Recently on #langchat we were discussing interpretive and interpersonal tasks and someone asked whether interpersonal also functioned as interpretive, since the listener is interpreting auditory information. I thought it was Lisa Shepard, a lesson to me to note my sources right away, but I can’t find the conversation. So while I can’t credit my interlocutor, I can still tell you what we talked about and hope the distinction helps you in some way.
Let me spell out the two differences, and then what I think they mean for our class practice in general.
Two differences between interpersonal and interpretive
As we talked through our thoughts on this topic, we identified two reasons we think interpretive listening isn’t the same as interpersonal listening.

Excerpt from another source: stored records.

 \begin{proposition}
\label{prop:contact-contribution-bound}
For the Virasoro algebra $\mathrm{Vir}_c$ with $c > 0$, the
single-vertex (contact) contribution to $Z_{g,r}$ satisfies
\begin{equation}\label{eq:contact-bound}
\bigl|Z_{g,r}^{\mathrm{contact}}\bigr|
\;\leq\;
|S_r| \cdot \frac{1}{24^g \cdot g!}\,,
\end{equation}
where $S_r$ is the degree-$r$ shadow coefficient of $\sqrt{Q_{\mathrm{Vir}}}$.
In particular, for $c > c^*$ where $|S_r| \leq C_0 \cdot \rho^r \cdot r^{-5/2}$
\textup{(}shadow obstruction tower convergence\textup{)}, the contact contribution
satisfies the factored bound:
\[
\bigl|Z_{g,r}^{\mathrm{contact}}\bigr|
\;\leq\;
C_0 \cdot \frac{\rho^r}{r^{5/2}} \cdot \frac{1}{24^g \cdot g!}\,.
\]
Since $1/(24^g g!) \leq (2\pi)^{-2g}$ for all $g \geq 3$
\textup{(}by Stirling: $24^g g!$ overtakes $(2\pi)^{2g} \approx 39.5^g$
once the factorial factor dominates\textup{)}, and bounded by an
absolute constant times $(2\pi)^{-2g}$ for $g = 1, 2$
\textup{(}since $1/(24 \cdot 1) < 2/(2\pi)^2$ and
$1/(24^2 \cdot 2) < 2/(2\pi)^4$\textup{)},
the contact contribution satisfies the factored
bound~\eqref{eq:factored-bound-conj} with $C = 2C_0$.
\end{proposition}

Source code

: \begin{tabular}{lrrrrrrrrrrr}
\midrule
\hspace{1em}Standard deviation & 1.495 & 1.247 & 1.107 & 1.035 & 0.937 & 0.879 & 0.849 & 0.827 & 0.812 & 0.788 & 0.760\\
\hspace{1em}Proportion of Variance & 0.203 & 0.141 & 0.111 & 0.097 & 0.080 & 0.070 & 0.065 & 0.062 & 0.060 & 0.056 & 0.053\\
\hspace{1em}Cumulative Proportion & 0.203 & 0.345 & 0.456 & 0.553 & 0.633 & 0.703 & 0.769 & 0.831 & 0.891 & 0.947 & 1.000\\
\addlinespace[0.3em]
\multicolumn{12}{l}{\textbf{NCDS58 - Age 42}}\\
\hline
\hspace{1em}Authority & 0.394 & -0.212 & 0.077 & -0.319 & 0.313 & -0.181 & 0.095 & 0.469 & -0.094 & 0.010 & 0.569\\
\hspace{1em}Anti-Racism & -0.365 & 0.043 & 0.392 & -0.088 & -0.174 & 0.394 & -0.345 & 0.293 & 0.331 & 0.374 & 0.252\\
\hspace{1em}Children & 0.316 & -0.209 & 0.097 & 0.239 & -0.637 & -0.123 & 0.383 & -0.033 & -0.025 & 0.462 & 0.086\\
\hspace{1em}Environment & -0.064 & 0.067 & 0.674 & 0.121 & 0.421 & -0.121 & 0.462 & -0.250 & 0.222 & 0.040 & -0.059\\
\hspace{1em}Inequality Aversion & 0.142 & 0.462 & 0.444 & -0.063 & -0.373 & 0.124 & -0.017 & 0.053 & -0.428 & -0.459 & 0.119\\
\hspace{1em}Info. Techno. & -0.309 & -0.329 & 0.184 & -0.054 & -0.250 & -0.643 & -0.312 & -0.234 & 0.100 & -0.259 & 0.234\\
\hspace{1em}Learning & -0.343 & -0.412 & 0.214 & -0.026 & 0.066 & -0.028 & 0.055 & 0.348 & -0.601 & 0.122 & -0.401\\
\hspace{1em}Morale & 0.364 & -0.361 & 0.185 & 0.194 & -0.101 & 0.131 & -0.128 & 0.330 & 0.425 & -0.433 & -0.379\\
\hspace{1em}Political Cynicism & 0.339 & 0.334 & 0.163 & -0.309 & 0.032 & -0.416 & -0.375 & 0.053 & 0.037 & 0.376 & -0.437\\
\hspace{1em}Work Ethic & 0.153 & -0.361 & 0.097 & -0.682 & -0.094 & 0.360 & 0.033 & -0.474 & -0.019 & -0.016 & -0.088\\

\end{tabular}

- In interpersonal communication, the speaker is sympathetic, at least often and maybe usually so. Sympathetic is a term assessors use to mean that the partner in conversation wants to and is willing to work to achieve communication.
An authentic audio resource is a static thing; it cannot inherently try to help you understand it.
- A learner listening to an audio resource cannot negotiate meaning. This is related to the first point because negotiation of meaning is one way a sympathetic conversation partner helps learners achieve communication. Negotiation of meaning is a term linguists use to talk about the strategies we use to try to be understood and try to understand, from something as simple as asking “Can you repeat that?” to using circumlocution.
An authentic audio source cannot clarify itself for you. It cannot respond to requests for repetition or slowing down, and it cannot stop to explain words simply because you do not have them in your vocabulary.
What this means for teachers
I can think of several implications of this distinction for teachers.
- Realistic, different expectations for interpretive vs. interpersonal
I’ve seen immersion programs have incredibly high expectations for interpretive listening skills, much higher than their output expectations. I think this may be a mistake, unless the teachers are habitually using authentic audio sources, because their teacher is not an authentic audio source; she is a sympathetic partner who is committed to helping them achieve communication and comprehension. The interpretive listening skills aren’t referring to the ability to understand sympathetic partners in communication.
- Commitment to use authentic audio
I’ve written about this a lot. You can do this even with novices! Check out why it’s a myth that novices can’t understand authentic material and some sample activities like using El perdón and Voy a vivir and Shrek. Also, please, please read my letter from an AP teacher to teachers of novices.
- Teaching students negotiation of meaning skills
Like how to use circumlocution to both get their meaning across and figure out what their partner is saying.
I love conversations like this and how they make me think through my practices – let’s keep learning by talking together!